(Data extract begins)
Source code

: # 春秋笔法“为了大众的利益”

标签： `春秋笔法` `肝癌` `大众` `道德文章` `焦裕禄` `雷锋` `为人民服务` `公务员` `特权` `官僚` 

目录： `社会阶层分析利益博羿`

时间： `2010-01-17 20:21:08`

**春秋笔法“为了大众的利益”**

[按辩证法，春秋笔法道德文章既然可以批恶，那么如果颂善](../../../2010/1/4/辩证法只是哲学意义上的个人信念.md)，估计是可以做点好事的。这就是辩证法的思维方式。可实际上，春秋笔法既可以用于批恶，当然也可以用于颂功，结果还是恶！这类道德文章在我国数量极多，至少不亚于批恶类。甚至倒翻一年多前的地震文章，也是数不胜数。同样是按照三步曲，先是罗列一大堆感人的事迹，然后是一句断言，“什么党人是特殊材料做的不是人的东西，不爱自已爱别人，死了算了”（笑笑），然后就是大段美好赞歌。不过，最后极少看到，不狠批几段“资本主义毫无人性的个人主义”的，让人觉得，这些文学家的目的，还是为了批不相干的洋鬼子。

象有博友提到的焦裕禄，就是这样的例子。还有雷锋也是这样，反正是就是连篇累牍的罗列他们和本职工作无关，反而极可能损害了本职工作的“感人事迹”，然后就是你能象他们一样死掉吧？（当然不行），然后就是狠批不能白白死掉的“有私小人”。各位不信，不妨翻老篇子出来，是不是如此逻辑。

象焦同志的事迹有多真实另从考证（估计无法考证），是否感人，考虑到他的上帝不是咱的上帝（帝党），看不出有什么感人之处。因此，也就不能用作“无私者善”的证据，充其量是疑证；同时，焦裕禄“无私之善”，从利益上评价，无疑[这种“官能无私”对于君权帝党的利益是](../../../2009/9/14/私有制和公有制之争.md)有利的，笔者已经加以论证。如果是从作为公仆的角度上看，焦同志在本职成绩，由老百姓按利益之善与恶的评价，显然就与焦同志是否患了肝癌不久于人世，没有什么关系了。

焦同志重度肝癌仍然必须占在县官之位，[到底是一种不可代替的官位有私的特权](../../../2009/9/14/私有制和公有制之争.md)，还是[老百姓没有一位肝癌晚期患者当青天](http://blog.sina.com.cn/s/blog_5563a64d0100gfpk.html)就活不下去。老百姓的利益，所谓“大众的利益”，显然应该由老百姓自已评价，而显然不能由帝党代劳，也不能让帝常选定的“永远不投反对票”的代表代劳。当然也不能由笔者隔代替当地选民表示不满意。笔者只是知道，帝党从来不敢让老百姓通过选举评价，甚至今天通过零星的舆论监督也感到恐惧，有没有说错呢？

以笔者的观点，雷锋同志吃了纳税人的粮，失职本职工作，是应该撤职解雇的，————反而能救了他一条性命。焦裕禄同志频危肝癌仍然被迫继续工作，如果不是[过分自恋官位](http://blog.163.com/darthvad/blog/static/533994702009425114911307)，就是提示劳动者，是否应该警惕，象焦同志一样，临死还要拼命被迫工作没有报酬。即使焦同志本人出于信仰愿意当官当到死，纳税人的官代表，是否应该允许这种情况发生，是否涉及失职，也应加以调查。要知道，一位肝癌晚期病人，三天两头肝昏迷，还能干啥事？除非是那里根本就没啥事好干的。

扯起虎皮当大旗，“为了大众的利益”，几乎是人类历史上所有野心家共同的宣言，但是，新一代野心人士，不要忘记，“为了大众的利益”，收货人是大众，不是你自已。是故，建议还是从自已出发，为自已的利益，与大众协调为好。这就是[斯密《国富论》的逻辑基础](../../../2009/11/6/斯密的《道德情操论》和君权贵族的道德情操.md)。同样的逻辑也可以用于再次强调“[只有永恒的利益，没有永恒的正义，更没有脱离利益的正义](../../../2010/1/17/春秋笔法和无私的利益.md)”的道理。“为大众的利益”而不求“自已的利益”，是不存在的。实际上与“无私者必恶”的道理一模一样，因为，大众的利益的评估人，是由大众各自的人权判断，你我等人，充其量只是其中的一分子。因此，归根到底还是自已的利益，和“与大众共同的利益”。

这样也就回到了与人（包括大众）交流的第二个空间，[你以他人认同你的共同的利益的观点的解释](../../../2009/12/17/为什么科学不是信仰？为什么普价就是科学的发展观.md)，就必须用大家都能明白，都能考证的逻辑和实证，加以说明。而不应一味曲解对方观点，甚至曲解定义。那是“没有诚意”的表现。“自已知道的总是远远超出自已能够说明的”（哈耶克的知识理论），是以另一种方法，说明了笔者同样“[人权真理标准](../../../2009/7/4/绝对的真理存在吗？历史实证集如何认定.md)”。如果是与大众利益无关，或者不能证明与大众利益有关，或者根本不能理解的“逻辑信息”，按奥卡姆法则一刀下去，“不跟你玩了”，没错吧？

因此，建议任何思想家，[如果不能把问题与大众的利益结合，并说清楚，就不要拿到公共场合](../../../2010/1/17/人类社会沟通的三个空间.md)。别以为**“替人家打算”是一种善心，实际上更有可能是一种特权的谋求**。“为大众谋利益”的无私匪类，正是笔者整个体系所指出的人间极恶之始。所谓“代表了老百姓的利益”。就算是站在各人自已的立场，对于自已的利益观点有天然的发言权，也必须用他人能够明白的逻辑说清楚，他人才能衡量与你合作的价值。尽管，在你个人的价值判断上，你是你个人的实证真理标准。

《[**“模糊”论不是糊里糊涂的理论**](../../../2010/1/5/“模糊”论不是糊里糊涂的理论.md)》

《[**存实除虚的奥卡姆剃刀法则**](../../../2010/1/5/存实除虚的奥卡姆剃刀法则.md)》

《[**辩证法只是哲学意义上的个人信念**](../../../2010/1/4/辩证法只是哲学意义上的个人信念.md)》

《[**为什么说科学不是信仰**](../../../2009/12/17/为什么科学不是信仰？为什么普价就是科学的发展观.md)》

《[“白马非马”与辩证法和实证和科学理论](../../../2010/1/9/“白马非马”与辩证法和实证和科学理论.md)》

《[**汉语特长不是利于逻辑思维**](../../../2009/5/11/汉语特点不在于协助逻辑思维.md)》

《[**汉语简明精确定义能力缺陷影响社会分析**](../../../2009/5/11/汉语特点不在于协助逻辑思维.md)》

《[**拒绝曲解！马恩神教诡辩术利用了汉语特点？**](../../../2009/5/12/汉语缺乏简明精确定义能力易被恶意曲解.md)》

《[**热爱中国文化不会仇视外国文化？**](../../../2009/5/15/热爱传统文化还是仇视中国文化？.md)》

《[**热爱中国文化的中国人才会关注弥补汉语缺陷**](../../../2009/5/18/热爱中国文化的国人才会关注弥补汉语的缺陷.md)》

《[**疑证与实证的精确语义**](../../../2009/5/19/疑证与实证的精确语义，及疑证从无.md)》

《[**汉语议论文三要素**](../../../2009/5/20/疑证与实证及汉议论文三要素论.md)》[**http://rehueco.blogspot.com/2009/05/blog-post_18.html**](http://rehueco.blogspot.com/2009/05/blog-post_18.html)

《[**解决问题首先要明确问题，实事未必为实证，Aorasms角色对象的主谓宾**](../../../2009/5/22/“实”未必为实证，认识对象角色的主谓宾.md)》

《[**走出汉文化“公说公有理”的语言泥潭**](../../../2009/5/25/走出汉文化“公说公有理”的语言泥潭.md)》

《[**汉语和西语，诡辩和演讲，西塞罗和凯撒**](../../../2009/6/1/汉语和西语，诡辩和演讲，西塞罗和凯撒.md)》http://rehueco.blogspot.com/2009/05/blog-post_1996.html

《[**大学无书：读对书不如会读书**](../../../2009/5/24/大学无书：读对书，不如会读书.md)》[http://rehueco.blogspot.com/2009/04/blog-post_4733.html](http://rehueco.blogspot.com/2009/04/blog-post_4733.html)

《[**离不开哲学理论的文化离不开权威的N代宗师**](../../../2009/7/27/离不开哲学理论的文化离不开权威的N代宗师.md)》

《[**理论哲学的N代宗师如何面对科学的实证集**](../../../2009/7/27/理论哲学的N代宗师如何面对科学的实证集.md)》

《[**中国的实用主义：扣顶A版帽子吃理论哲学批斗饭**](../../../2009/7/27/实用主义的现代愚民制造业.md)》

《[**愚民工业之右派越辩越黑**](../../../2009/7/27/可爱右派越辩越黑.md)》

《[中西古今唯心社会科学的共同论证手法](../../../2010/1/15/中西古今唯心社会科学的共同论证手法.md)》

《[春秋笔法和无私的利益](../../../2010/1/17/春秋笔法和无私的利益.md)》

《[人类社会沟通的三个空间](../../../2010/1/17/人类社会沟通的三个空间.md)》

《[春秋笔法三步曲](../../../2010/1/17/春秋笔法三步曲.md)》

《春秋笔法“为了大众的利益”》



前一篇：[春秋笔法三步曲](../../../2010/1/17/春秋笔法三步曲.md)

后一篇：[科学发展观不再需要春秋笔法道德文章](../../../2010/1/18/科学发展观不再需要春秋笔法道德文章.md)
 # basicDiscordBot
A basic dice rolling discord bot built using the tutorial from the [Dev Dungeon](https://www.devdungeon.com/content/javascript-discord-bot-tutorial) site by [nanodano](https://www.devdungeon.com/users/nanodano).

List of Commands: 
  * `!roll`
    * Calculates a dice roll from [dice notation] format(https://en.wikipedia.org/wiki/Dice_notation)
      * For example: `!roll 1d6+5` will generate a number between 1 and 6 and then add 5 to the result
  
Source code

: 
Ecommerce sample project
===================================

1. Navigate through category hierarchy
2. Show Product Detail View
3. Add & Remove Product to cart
(Data extract ends)
What this task involves —
The requested output is the line holding "2. Show Product Detail View" and every line after it up to the last line of the listing, exactly, with nothing else.

Result of the task —
2. Show Product Detail View
3. Add & Remove Product to cart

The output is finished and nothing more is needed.